Did my proposed solutions for disabling the rudder stick sound nutty? Good.
Calling the two elevator halves a V-tail is just bound to cause problems. Why? Because it is not a V-tail. You are telling the transmitter that you have a rudder, when in fact you do not. To fix it, then you have to tell the rudder stick not to do anything.
I guarantee you that next year this modeler will have completely forgotten about all the contortions he went through in setting up his model. There are better ways to do this, my friends.
By far the simplest solution would have been to use a Y harness and plug in the two servos to the elevator channel of the receiver. No transmitter programming is required. Quick, easy, and maybe even lighter.
Programmable Mix Solution
Using a Y harness may not be ideal. The biggest downside is that you lose the ability to adjust each servo separately. You may need to set the center position of each servo individually, for example.
Yes, I know that using a programmer for a digital servo would be a way around this limitation. But few of us do this, and I’m not sure I would recommend it, anyway.
A better solution than using a V-tail mix is to use a programmable mix. No, not all transmitters have these. How you use them might be different on your transmitter, too. Here’s the general idea.

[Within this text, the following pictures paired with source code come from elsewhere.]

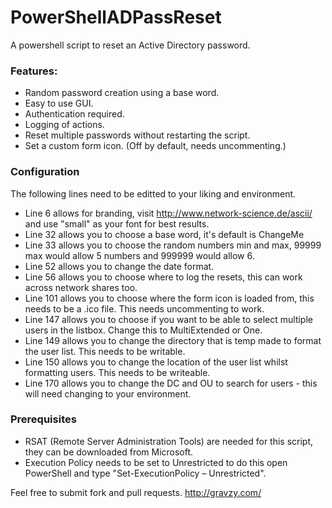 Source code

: # PowerShellADPassReset
A powershell script to reset an Active Directory password.

### Features:
* Random password creation using a base word.
* Easy to use GUI.
* Authentication required.
* Logging of actions.
* Reset multiple passwords without restarting the script.
*  Set a custom form icon. (Off by default, needs uncommenting.)

### Configuration
The following lines need to be editted to your liking and environment.
* Line 6 allows for branding, visit http://www.network-science.de/ascii/ and use "small" as your font for best results.
* Line 32 allows you to choose a base word, it's default is ChangeMe
* Line 33 allows you to choose the random numbers min and max, 99999 max would allow 5 numbers and 999999 would allow 6.
* Line 52 allows you to change the date format.
* Line 56 allows you to choose where to log the resets, this can work across network shares too.
* Line 101 allows you to choose where the form icon is loaded from, this needs to be a .ico file. This needs uncommenting to work.
* Line 147 allows you to choose if you want to be able to select multiple users in the listbox. Change this to MultiExtended or One.
* Line 149 allows you to change the directory that is temp made to format the user list. This needs to be writable.
* Line 150 allows you to change the location of the user list whilst formatting users. This needs to be writeable.
* Line 170 allows you to change the DC and OU to search for users - this will need changing to your environment.

### Prerequisites
* RSAT (Remote Server Administration Tools) are needed for this script, they can be downloaded from Microsoft.
* Execution Policy needs to be set to Unrestricted to do this open PowerShell and type "Set-ExecutionPolicy – Unrestricted".

Feel free to submit fork and pull requests.
http://gravzy.com/
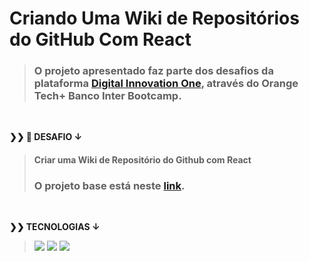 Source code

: # Criando Uma Wiki de Repositórios do GitHub Com React

> ### O projeto apresentado faz parte dos desafios da plataforma [Digital Innovation One](https://web.digitalinnovation.one/home), através do Orange Tech+ Banco Inter Bootcamp.
>

<br>
  <p>
    <strong>❯❯ 🚀 DESAFIO ↓</strong><br>
  </p>

> #### Criar uma Wiki de Repositório do Github com React
> ### O projeto base está neste [link](https://github.com/digitalinnovationone/trilha-react-desafio-2).
 <br>
  <p>
    <strong>❯❯ TECNOLOGIAS ↓</strong><br>
  </p>

>   <img src="https://img.shields.io/badge/React-000000?logo=react"/>
>   <img src="https://img.shields.io/badge/JavaScript-000000?logo=javascript"/>
>   <img src="https://img.shields.io/badge/StyledComponents-000000?logo=styledcomponents"/>

#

First, plug in the second elevator servo into a spare channel on the receiver. There might be restrictions on which channel you can use. The best bet is to use a channel labeled “aux”.
Second, tell the transmitter that you want to use one of the unused programmable mixes. Set the elevator stick to control this secondary channel. To start out with, you want a 100% direct relationship between the stick movement and the servo. You can adjust it later as needed.
This is a relatively simple, flexible, and logical solution to the problem.